| Prompt |
Although the records contain pictures, the copy should leave them out and match everything else exactly.

| Material provided |
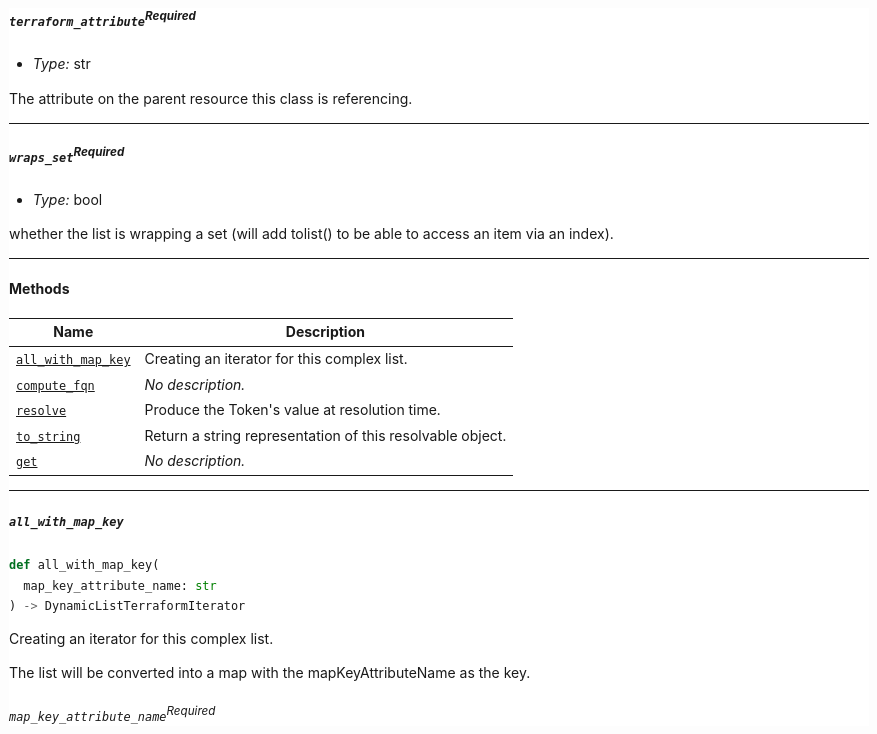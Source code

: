 ##### `terraform_attribute`<sup>Required</sup> <a name="terraform_attribute" id="@cdktf/provider-mongodbatlas.dataMongodbatlasLdapConfiguration.DataMongodbatlasLdapConfigurationUserToDnMappingList.Initializer.parameter.terraformAttribute"></a>

- *Type:* str

The attribute on the parent resource this class is referencing.

---

##### `wraps_set`<sup>Required</sup> <a name="wraps_set" id="@cdktf/provider-mongodbatlas.dataMongodbatlasLdapConfiguration.DataMongodbatlasLdapConfigurationUserToDnMappingList.Initializer.parameter.wrapsSet"></a>

- *Type:* bool

whether the list is wrapping a set (will add tolist() to be able to access an item via an index).

---

#### Methods <a name="Methods" id="Methods"></a>

| **Name** | **Description** |
| --- | --- |
| <code><a href="#@cdktf/provider-mongodbatlas.dataMongodbatlasLdapConfiguration.DataMongodbatlasLdapConfigurationUserToDnMappingList.allWithMapKey">all_with_map_key</a></code> | Creating an iterator for this complex list. |
| <code><a href="#@cdktf/provider-mongodbatlas.dataMongodbatlasLdapConfiguration.DataMongodbatlasLdapConfigurationUserToDnMappingList.computeFqn">compute_fqn</a></code> | *No description.* |
| <code><a href="#@cdktf/provider-mongodbatlas.dataMongodbatlasLdapConfiguration.DataMongodbatlasLdapConfigurationUserToDnMappingList.resolve">resolve</a></code> | Produce the Token's value at resolution time. |
| <code><a href="#@cdktf/provider-mongodbatlas.dataMongodbatlasLdapConfiguration.DataMongodbatlasLdapConfigurationUserToDnMappingList.toString">to_string</a></code> | Return a string representation of this resolvable object. |
| <code><a href="#@cdktf/provider-mongodbatlas.dataMongodbatlasLdapConfiguration.DataMongodbatlasLdapConfigurationUserToDnMappingList.get">get</a></code> | *No description.* |

---

##### `all_with_map_key` <a name="all_with_map_key" id="@cdktf/provider-mongodbatlas.dataMongodbatlasLdapConfiguration.DataMongodbatlasLdapConfigurationUserToDnMappingList.allWithMapKey"></a>

```python
def all_with_map_key(
  map_key_attribute_name: str
) -> DynamicListTerraformIterator
```

Creating an iterator for this complex list.

The list will be converted into a map with the mapKeyAttributeName as the key.

###### `map_key_attribute_name`<sup>Required</sup> <a name="map_key_attribute_name" id="@cdktf/provider-mongodbatlas.dataMongodbatlasLdapConfiguration.DataMongodbatlasLdapConfigurationUserToDnMappingList.allWithMapKey.parameter.mapKeyAttributeName"></a>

| Response area |
Source code

: ##### `terraform_attribute`<sup>Required</sup> <a name="terraform_attribute" id="@cdktf/provider-mongodbatlas.dataMongodbatlasLdapConfiguration.DataMongodbatlasLdapConfigurationUserToDnMappingList.Initializer.parameter.terraformAttribute"></a>

- *Type:* str

The attribute on the parent resource this class is referencing.

---

##### `wraps_set`<sup>Required</sup> <a name="wraps_set" id="@cdktf/provider-mongodbatlas.dataMongodbatlasLdapConfiguration.DataMongodbatlasLdapConfigurationUserToDnMappingList.Initializer.parameter.wrapsSet"></a>

- *Type:* bool

whether the list is wrapping a set (will add tolist() to be able to access an item via an index).

---

#### Methods <a name="Methods" id="Methods"></a>

| **Name** | **Description** |
| --- | --- |
| <code><a href="#@cdktf/provider-mongodbatlas.dataMongodbatlasLdapConfiguration.DataMongodbatlasLdapConfigurationUserToDnMappingList.allWithMapKey">all_with_map_key</a></code> | Creating an iterator for this complex list. |
| <code><a href="#@cdktf/provider-mongodbatlas.dataMongodbatlasLdapConfiguration.DataMongodbatlasLdapConfigurationUserToDnMappingList.computeFqn">compute_fqn</a></code> | *No description.* |
| <code><a href="#@cdktf/provider-mongodbatlas.dataMongodbatlasLdapConfiguration.DataMongodbatlasLdapConfigurationUserToDnMappingList.resolve">resolve</a></code> | Produce the Token's value at resolution time. |
| <code><a href="#@cdktf/provider-mongodbatlas.dataMongodbatlasLdapConfiguration.DataMongodbatlasLdapConfigurationUserToDnMappingList.toString">to_string</a></code> | Return a string representation of this resolvable object. |
| <code><a href="#@cdktf/provider-mongodbatlas.dataMongodbatlasLdapConfiguration.DataMongodbatlasLdapConfigurationUserToDnMappingList.get">get</a></code> | *No description.* |

---

##### `all_with_map_key` <a name="all_with_map_key" id="@cdktf/provider-mongodbatlas.dataMongodbatlasLdapConfiguration.DataMongodbatlasLdapConfigurationUserToDnMappingList.allWithMapKey"></a>

```python
def all_with_map_key(
  map_key_attribute_name: str
) -> DynamicListTerraformIterator
```

Creating an iterator for this complex list.

The list will be converted into a map with the mapKeyAttributeName as the key.

###### `map_key_attribute_name`<sup>Required</sup> <a name="map_key_attribute_name" id="@cdktf/provider-mongodbatlas.dataMongodbatlasLdapConfiguration.DataMongodbatlasLdapConfigurationUserToDnMappingList.allWithMapKey.parameter.mapKeyAttributeName"></a>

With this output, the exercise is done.